Prop. 140 received a spot on the ballot after the Secretary of State verified that there were enough verified signatures to secure that spot. However, this does not guarantee that voters are able to vote it into law due to ongoing litigation between Make Elections Fair PAC and numerous individuals including Democratic lawyers Roy Herrera and Daniel Arellano and the Arizona Free Enterprise Club.
The plaintiffs are arguing that almost 40,000 of the signatures verified by the Secretary of State were duplicated. If enough of the signatures are indeed disqualified, the ballot measure would be void.
“All the duplicates submitted to be removed were the same name and same address that aligned with what was on the voter file,” reads an Aug. 29 Arizona Free Enterprise Club news release. “Under state law, you are only allowed to sign a petition once, so they should have been removed. Instead, thousands of people were allowed to sign the initiative petition sheets multiple times, and those signatures were counted.”
The Arizona Free Enterprise Club has made screenshots of duplicate signatures publicly available, but it can not be verified if the pictures are of the signatures verified by the Secretary of State
The case was initially taken up in trial court where the judge ruled that it was not possible any evidence provided by the plaintiffs would meet the necessary legal burden to remove the measure from the ballot.
After an expedited appeal filed Aug. 21, the Arizona Supreme Court remanded the Maricopa County Superior Court to look at the evidence provided by the plaintiffs.
“Late in the day on August 22, Plaintiffs filed a special action proceeding here asking for a ruling before the end of the day on August 22 ‘finding as a matter of law that the Committee lacks a sufficient number of signatures’ and striking the measure from the ballot,” reads an Aug. 23 decision from the Arizona Supreme Court. “Plaintiffs contend that the trial court abused its discretion when it denied their request to rule on August 22 before the earliest county deadline to finalize the ballot for printing.”
The order stated that the Supreme Court was not able to make that determination as they had not seen the evidence, but would require the litigation to continue in trial court although the deadline for printing ballots had already passed.
Following this, the Make Elections Fair Pac filed a motion of reconsideration, stating that this order would overthrow “eight decades of precedent that petition challenges must end before ballot printing begins.”
The Supreme Court stated that there is no statutory requirement to resolve any ballot initiative litigation before the printing of ballots.
“Regardless, this Court, and indeed the trial court, has consistently endeavored to resolve initiative challenges before the ballot printing deadline, notwithstanding the burden such expedited proceedings place on the parties, attorneys, and court personnel,” reads the order. “We also recognize the desire for certainty. But the courts’ role is to dispense justice. Courts cannot be forced to rule rashly to meet a ballot printing deadline or provide the parties with certainty.”
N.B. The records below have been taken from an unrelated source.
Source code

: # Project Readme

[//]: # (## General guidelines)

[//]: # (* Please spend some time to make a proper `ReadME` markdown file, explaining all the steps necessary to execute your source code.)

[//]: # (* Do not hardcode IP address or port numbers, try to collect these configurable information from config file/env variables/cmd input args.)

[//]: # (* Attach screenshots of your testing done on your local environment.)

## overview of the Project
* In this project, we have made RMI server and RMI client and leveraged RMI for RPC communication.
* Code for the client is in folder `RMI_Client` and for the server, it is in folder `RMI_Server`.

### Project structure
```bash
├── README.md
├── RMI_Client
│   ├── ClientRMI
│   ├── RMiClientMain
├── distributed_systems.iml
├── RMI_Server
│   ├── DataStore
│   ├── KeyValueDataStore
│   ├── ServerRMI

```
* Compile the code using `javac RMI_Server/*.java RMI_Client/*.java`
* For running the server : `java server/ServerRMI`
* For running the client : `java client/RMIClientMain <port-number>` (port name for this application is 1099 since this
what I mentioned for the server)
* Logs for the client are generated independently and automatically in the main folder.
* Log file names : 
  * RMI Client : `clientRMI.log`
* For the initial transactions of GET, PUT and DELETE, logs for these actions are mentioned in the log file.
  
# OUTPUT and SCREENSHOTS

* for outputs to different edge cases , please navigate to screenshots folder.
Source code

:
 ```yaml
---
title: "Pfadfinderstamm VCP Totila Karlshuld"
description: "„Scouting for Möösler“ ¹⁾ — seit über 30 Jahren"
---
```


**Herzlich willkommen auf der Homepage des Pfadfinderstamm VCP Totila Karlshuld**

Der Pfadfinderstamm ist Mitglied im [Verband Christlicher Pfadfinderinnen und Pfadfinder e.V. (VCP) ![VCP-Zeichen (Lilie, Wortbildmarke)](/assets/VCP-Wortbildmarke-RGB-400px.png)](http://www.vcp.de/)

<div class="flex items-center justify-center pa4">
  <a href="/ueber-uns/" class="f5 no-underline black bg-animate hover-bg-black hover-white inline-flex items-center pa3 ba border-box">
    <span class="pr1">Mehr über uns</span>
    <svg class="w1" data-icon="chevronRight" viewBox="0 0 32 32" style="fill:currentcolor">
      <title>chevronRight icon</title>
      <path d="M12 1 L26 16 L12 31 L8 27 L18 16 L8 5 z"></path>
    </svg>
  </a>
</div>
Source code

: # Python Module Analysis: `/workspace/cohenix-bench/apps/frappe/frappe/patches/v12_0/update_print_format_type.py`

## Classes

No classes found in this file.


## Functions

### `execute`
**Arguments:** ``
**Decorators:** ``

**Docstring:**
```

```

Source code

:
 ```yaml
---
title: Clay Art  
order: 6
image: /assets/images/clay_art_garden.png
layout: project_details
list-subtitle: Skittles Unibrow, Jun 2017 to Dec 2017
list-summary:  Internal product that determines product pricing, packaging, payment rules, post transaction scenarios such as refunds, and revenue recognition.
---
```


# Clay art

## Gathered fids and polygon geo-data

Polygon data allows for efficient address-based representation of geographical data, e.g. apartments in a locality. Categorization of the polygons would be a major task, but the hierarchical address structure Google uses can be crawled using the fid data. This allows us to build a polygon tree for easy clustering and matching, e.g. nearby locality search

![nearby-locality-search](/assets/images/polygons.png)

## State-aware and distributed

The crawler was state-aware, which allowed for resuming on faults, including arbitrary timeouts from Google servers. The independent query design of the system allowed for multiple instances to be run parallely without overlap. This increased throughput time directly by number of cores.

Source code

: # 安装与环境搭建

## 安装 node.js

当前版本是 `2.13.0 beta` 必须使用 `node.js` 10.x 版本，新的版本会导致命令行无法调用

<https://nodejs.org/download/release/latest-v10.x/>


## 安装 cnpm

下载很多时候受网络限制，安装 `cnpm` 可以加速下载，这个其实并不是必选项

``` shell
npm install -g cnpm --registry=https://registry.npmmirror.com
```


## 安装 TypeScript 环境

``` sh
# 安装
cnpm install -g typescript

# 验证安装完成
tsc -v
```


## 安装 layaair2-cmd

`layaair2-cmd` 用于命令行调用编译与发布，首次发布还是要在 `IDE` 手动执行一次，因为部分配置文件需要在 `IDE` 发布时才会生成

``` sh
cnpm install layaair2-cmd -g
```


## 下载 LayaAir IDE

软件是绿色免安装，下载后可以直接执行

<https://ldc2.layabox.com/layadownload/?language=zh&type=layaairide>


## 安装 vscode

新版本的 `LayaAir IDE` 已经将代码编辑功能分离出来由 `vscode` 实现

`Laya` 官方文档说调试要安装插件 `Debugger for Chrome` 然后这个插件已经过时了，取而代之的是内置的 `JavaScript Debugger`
Coughlin believes this order sets a bad precedent, empowering litigation. He said this could cause people to challenge measures and prolong litigation all the way up until election day, causing confusion for voters and compromising election integrity.
If the Superior Court determines that there are enough invalid signatures to disqualify the measure from being on the ballot, the court will issue an injunction precluding any votes for Prop. 140 from being counted. It has not been announced if voters will be informed of the preclusion when voting.
The next trial where the plaintiffs will submit their evidence will take place Tuesday, Sept. 3 at the Maricopa County Superior Court.